Exercise details: The lines to repeat are those below from the one containing "est créé ?_" down to the one containing "Mon projet ne", both included; reproduce them exactly and nothing else.

BEGIN

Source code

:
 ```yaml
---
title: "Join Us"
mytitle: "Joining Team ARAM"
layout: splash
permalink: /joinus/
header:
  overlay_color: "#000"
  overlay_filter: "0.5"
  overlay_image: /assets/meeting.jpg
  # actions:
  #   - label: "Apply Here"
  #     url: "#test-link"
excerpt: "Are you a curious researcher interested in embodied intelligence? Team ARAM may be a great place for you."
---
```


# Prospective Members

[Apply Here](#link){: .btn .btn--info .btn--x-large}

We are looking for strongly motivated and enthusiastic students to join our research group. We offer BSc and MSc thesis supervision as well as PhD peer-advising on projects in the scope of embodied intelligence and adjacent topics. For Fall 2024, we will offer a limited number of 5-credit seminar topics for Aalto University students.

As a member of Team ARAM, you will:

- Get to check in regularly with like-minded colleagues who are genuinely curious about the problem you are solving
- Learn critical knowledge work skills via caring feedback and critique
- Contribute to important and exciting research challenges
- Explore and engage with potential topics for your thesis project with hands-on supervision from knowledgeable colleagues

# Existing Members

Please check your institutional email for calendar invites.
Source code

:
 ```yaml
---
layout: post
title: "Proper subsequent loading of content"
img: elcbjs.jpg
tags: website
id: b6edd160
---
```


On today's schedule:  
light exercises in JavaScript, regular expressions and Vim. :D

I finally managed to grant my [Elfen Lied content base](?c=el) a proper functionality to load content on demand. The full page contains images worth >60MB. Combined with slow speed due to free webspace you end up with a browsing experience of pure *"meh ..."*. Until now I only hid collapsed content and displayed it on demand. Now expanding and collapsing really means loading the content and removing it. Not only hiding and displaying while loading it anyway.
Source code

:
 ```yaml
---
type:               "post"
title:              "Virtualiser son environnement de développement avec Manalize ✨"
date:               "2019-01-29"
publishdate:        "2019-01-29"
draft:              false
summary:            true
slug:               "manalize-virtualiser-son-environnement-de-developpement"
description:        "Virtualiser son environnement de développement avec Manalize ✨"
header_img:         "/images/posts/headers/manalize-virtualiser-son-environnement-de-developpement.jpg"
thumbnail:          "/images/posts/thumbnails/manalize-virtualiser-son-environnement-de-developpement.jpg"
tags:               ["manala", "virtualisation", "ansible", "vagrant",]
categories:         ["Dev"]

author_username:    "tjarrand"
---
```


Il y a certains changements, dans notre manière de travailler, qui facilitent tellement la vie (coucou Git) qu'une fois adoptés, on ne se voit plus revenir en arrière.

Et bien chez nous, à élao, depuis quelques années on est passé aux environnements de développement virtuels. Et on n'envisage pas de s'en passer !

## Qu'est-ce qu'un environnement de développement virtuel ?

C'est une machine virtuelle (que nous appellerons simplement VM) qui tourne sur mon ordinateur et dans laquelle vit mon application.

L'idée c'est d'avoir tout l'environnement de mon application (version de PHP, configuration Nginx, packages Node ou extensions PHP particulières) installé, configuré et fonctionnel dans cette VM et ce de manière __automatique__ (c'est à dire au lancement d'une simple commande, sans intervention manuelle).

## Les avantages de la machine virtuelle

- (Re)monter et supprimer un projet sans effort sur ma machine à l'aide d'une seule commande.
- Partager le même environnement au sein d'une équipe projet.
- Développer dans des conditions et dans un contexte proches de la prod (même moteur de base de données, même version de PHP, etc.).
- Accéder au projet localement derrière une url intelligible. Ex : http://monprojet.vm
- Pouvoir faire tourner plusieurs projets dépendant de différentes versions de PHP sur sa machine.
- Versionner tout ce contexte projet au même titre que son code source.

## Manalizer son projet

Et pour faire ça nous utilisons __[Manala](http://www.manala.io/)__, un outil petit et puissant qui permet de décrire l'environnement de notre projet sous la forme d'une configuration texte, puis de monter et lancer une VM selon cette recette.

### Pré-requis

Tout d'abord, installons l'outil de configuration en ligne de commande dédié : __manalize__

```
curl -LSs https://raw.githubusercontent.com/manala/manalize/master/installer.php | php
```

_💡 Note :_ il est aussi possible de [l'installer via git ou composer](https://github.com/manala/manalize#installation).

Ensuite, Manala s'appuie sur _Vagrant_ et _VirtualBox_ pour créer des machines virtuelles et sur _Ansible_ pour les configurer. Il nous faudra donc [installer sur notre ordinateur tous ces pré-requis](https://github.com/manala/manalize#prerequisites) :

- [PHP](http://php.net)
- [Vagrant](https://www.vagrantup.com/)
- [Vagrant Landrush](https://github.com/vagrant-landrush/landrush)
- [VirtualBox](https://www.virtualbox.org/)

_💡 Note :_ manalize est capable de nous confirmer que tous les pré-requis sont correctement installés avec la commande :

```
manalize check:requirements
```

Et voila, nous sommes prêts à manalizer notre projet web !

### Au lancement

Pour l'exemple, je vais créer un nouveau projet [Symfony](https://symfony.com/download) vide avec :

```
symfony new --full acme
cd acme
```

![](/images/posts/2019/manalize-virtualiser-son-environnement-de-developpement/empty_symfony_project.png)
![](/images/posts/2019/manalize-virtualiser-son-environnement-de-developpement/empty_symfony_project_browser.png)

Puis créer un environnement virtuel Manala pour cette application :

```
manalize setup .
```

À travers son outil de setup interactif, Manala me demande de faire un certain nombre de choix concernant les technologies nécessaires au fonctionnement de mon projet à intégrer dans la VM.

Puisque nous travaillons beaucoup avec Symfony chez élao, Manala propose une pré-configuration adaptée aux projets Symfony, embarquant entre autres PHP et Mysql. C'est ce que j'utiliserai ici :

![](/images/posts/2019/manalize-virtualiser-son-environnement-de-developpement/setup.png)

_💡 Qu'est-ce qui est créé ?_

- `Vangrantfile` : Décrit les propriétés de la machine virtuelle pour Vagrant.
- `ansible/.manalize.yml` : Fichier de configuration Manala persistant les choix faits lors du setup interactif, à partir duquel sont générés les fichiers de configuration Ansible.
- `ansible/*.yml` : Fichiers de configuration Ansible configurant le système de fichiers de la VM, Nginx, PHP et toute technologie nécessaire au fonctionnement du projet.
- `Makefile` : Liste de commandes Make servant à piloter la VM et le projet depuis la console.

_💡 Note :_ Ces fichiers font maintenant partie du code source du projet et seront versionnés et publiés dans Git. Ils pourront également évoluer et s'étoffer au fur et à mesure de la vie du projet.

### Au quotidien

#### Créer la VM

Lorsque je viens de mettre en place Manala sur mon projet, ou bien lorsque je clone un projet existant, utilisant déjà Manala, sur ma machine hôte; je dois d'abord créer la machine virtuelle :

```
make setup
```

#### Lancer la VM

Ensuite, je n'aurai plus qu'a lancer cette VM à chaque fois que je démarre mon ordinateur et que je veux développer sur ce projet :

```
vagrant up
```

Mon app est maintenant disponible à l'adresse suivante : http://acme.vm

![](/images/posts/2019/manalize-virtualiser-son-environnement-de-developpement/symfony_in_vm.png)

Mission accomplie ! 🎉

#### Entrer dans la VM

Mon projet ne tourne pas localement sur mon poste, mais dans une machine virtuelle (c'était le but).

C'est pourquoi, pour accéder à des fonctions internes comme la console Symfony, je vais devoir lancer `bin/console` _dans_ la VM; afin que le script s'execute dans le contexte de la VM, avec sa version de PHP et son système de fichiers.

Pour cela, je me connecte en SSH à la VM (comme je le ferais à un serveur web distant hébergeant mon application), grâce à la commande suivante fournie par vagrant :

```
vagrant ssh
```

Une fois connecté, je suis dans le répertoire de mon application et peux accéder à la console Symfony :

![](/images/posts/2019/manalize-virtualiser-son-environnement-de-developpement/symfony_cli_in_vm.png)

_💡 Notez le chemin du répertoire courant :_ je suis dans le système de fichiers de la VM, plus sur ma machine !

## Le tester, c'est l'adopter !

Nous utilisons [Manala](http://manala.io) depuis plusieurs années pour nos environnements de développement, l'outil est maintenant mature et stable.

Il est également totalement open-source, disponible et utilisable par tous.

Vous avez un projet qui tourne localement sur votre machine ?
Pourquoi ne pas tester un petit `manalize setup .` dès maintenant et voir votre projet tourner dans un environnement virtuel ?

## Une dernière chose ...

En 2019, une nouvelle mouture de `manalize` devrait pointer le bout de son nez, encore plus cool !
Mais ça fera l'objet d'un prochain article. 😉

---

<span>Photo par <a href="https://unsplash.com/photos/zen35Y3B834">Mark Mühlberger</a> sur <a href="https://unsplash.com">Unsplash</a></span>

END

Solution:
_💡 Qu'est-ce qui est créé ?_

- `Vangrantfile` : Décrit les propriétés de la machine virtuelle pour Vagrant.
- `ansible/.manalize.yml` : Fichier de configuration Manala persistant les choix faits lors du setup interactif, à partir duquel sont générés les fichiers de configuration Ansible.
- `ansible/*.yml` : Fichiers de configuration Ansible configurant le système de fichiers de la VM, Nginx, PHP et toute technologie nécessaire au fonctionnement du projet.
- `Makefile` : Liste de commandes Make servant à piloter la VM et le projet depuis la console.

_💡 Note :_ Ces fichiers font maintenant partie du code source du projet et seront versionnés et publiés dans Git. Ils pourront également évoluer et s'étoffer au fur et à mesure de la vie du projet.

### Au quotidien

#### Créer la VM

Lorsque je viens de mettre en place Manala sur mon projet, ou bien lorsque je clone un projet existant, utilisant déjà Manala, sur ma machine hôte; je dois d'abord créer la machine virtuelle :

```
make setup
```

#### Lancer la VM

Ensuite, je n'aurai plus qu'a lancer cette VM à chaque fois que je démarre mon ordinateur et que je veux développer sur ce projet :

```
vagrant up
```

Mon app est maintenant disponible à l'adresse suivante : http://acme.vm

![](/images/posts/2019/manalize-virtualiser-son-environnement-de-developpement/symfony_in_vm.png)

Mission accomplie ! 🎉

#### Entrer dans la VM

Mon projet ne tourne pas localement sur mon poste, mais dans une machine virtuelle (c'était le but).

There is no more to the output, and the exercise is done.